Anthony DiNozzo Junior sa il fatto suo. E questo è innegabile.
A parte che è inevitabilmente bello da guardare ma... insomma, sa il fatto suo.

Nella storia della Woodrow High School è stato il più giovane capitano di basket dei Cannoni Chudley*, che, con lui, hanno vinto tre stagioni consecutive. Nelle ville di proprietà dei DiNozzo si organizzavano le feste più belle dell'anno e, chi lo conosceva, sapeva che aveva tanto charme da incantare perfino gli insegnanti.
Questo ragazzo sembrava non avere un difetto; in realtà Tony, dentro di sè, non aveva praticamente nulla. Sua madre è morta quando aveva otto anni, lasciandolo in balia di un padre quasi alcolizzato, poco presente e pieno di mogli che, naturalmente, lo consideravano una sorta di cagnolino che, per pietà, non può essere buttato in mezzo ad una strada.
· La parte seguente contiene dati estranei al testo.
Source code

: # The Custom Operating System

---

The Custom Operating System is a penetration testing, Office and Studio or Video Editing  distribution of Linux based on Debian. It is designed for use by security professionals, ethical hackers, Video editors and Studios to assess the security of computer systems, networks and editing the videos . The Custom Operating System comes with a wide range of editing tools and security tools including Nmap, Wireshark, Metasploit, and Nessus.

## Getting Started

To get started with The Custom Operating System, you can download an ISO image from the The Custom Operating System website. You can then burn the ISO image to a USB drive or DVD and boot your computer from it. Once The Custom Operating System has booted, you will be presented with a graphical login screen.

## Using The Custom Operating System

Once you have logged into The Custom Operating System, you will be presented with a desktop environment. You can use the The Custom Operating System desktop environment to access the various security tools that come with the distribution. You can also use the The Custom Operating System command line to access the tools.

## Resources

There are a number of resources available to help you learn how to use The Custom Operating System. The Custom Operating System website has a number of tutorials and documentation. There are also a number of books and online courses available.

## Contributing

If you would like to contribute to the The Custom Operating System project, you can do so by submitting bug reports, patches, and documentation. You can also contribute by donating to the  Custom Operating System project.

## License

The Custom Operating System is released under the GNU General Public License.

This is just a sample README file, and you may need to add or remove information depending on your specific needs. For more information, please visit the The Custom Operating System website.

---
Di amici, Tony sembrava averne tanti. In realtà gli unici che frequentava erano i suoi compagni di squadra che, capitava, cambiassero ogni stagione e fossero pronti a stargli accanto solo quando metteva a segno un canestro.
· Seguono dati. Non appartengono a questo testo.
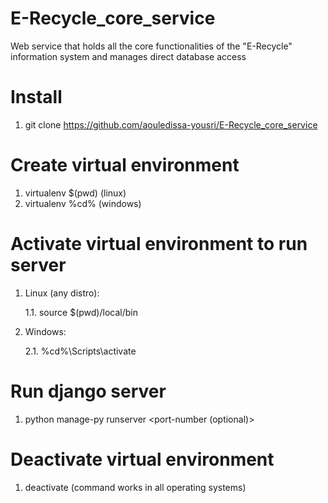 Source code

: # E-Recycle_core_service 

Web service that holds all the core functionalities of the "E-Recycle" information system and manages direct database access


# Install 

1. git clone https://github.com/aouledissa-yousri/E-Recycle_core_service

# Create virtual environment

1. virtualenv $(pwd) (linux)
2. virtualenv %cd% (windows)




# Activate virtual environment to run server

1. Linux (any distro): 

    1.1. source $(pwd)/local/bin

2. Windows: 

    2.1. %cd%\Scripts\activate

# Run django server 

1. python manage-py runserver <port-number (optional)>


# Deactivate virtual environment

1. deactivate (command works in all operating systems)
Di ragazze, pure, Tony sembrava averne tante. In realtà se ne stancava presto, troppo presto!, e riducendo i suoi rapporti sessuali alle ragazze pom pom. La leggenda della Woodrow, in realtà, non era altro che una facciata.
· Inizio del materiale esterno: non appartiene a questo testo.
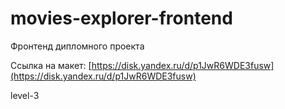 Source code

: # movies-explorer-frontend

Фронтенд дипломного проекта

Ссылка на макет: [https://disk.yandex.ru/d/p1JwR6WDE3fusw](https://disk.yandex.ru/d/p1JwR6WDE3fusw)

level-3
Se proprio vogliamo dirla tutta, Tony DiNozzo nella sua apparente maschera da bello e impossibile ci stava abbastanza bene, perchè gli permetteva di nascondere sè stesso alle persone; aveva scoperto, da pre-adolescente, quanto era facile ingannare gli altri con finti sorrisini e battute o scherzi piazzati al punto giusto. Non aveva mai incontrato nessuno che potesse metterlo sotto scacco.
Nessuno, a parte Leroy Jethro Gibbs.
Il professor Gibbs aveva cominciato a "torturare" Tony dal suo secondo anno di liceo: era arrivato come insegnante di Storia, diventando però, ben presto, una specie di sergente (in seconda al Preside) che trucidava gli studenti con uno sguardo. Tony non si è saputo spiegare il perchè dell'accanimento nei suoi confronti; eppure, in Storia, non andava malaccio.
Gibbs lo spronava sempre a fare di più.
Un pomeriggio, costretto a stare a scuola per una punizione datagli proprio da lui, gli aveva urlato contro che ne aveva "le scatole piene" che lui era "un fottuto stronzo sessualmente represso" e che poteva "andare a farsi fottere". Poi, appena in un sussurro, aveva confessato di essere "tanto stanco da non riuscire neanche a guardare uno specchio". Gibbs non aveva fatto nulla. Si era tolto gli occhiali e gli aveva sorriso. O almeno, era quello che Tony vide, ma non ne era esattamente sicuro.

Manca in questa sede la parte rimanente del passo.